Research and Organization
RESCEU, Research Center for the Early Universe, was established in April 1999 by the ordinance of the former MEXT (Ministry of Education, Science, Sports and Culture), as one of the research facilities of the Graduate School of Science at the University of Tokyo. It is a successor to a more informal research organization with the same name, which was selected in 1995 by the Center-of-Excellence (COE) program of MEXT.
RESCEU performs comprehensive and worldwide research into the early Universe, aiming to answer fundamental questions that have been asked recurrently ever since the dawn of human history: “how did our Universe begin” and “how was its present structure formed”? Over the last decade, a general response towards these inquiries has been provided successfully by the standard Big Bang scenario, based on general relativity, combined with inflationary cosmology, initiated by the RESCEU’s former director Prof. Katsuhiko Sato. However, our attempts to make the scenario more detailed and concrete are still at an early stage.
In order to achieve these far-reaching objectives, the research focuses on three distinct ingredients of the Universe: baryons, dark matter, and dark energy. Baryons, though comprising only 4.5% of the cosmic energy density, are the only tangible substance among the three, and are found in a wide variety of densities, temperatures, nuclear species, and chemical compositions, depending on the time, location, and evolutionary stage of various celestial objects. The behavior of baryons tell us the nature of dark matter, which constitutes 23% of the cosmic share density and is likely to consist of some unknown elementary particles or primordial mini black holes. Behind these “material ingredients” is dark energy. Although it dominates the cosmic energy density (73%) and determines the structure and destiny of the Universe, its origin remains a total enigma and is regarded as one of the largest challenges of physics in the 21st century.

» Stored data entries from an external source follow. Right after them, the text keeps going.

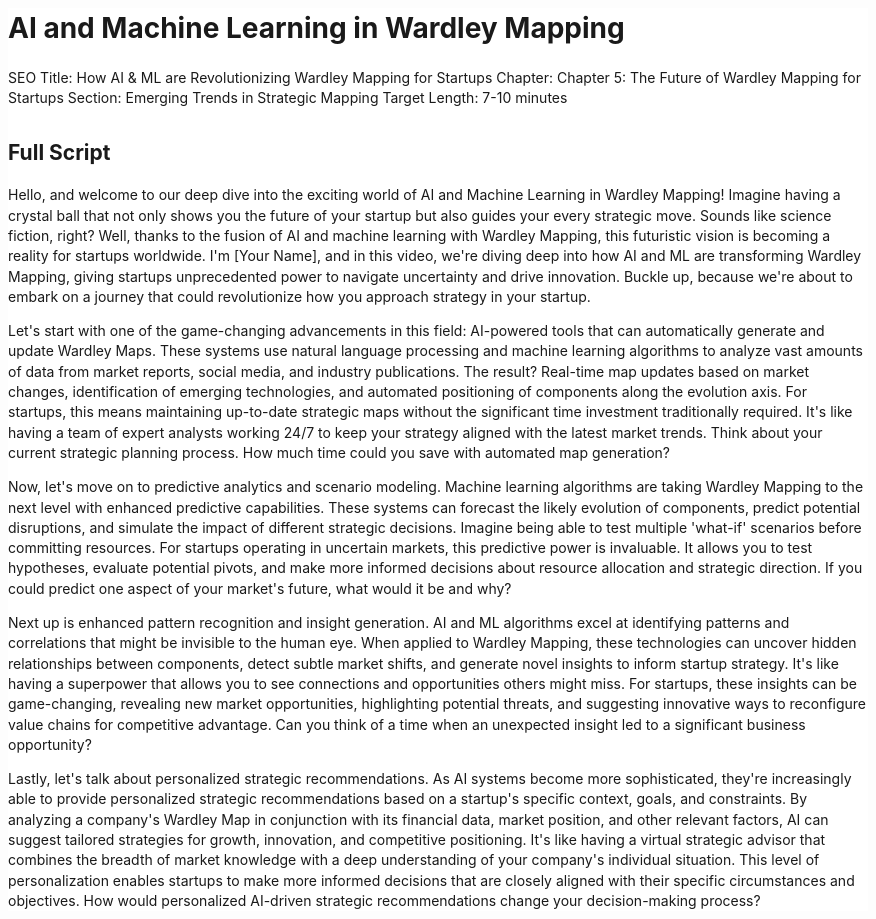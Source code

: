 # AI and Machine Learning in Wardley Mapping

SEO Title: How AI & ML are Revolutionizing Wardley Mapping for Startups
Chapter: Chapter 5: The Future of Wardley Mapping for Startups
Section: Emerging Trends in Strategic Mapping
Target Length: 7-10 minutes

## Full Script

Hello, and welcome to our deep dive into the exciting world of AI and Machine Learning in Wardley Mapping! Imagine having a crystal ball that not only shows you the future of your startup but also guides your every strategic move. Sounds like science fiction, right? Well, thanks to the fusion of AI and machine learning with Wardley Mapping, this futuristic vision is becoming a reality for startups worldwide. I'm [Your Name], and in this video, we're diving deep into how AI and ML are transforming Wardley Mapping, giving startups unprecedented power to navigate uncertainty and drive innovation. Buckle up, because we're about to embark on a journey that could revolutionize how you approach strategy in your startup.

Let's start with one of the game-changing advancements in this field: AI-powered tools that can automatically generate and update Wardley Maps. These systems use natural language processing and machine learning algorithms to analyze vast amounts of data from market reports, social media, and industry publications. The result? Real-time map updates based on market changes, identification of emerging technologies, and automated positioning of components along the evolution axis. For startups, this means maintaining up-to-date strategic maps without the significant time investment traditionally required. It's like having a team of expert analysts working 24/7 to keep your strategy aligned with the latest market trends. Think about your current strategic planning process. How much time could you save with automated map generation?

Now, let's move on to predictive analytics and scenario modeling. Machine learning algorithms are taking Wardley Mapping to the next level with enhanced predictive capabilities. These systems can forecast the likely evolution of components, predict potential disruptions, and simulate the impact of different strategic decisions. Imagine being able to test multiple 'what-if' scenarios before committing resources. For startups operating in uncertain markets, this predictive power is invaluable. It allows you to test hypotheses, evaluate potential pivots, and make more informed decisions about resource allocation and strategic direction. If you could predict one aspect of your market's future, what would it be and why?

Next up is enhanced pattern recognition and insight generation. AI and ML algorithms excel at identifying patterns and correlations that might be invisible to the human eye. When applied to Wardley Mapping, these technologies can uncover hidden relationships between components, detect subtle market shifts, and generate novel insights to inform startup strategy. It's like having a superpower that allows you to see connections and opportunities others might miss. For startups, these insights can be game-changing, revealing new market opportunities, highlighting potential threats, and suggesting innovative ways to reconfigure value chains for competitive advantage. Can you think of a time when an unexpected insight led to a significant business opportunity?

Lastly, let's talk about personalized strategic recommendations. As AI systems become more sophisticated, they're increasingly able to provide personalized strategic recommendations based on a startup's specific context, goals, and constraints. By analyzing a company's Wardley Map in conjunction with its financial data, market position, and other relevant factors, AI can suggest tailored strategies for growth, innovation, and competitive positioning. It's like having a virtual strategic advisor that combines the breadth of market knowledge with a deep understanding of your company's individual situation. This level of personalization enables startups to make more informed decisions that are closely aligned with their specific circumstances and objectives. How would personalized AI-driven strategic recommendations change your decision-making process?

In practice, the overall research of RESCEU is conducted in eight Projects, which cover both “top down" approaches based on first-principle theories, and “bottom-up" ones using data from the world’s forefront experiments and observatories. The latter utilizes gravitational waves and neutrinos, as well as a wide range of electromagnetic frequencies. About a dozen researchers, mainly from the Department of Physics, the Department of Astronomy, and the Institute of Astronomy, are invited to join these Projects as associate RESCEU members. Furthermore, RESCUE has a visiting professor position, which can be used to invite world’s top-level researchers to stay with us.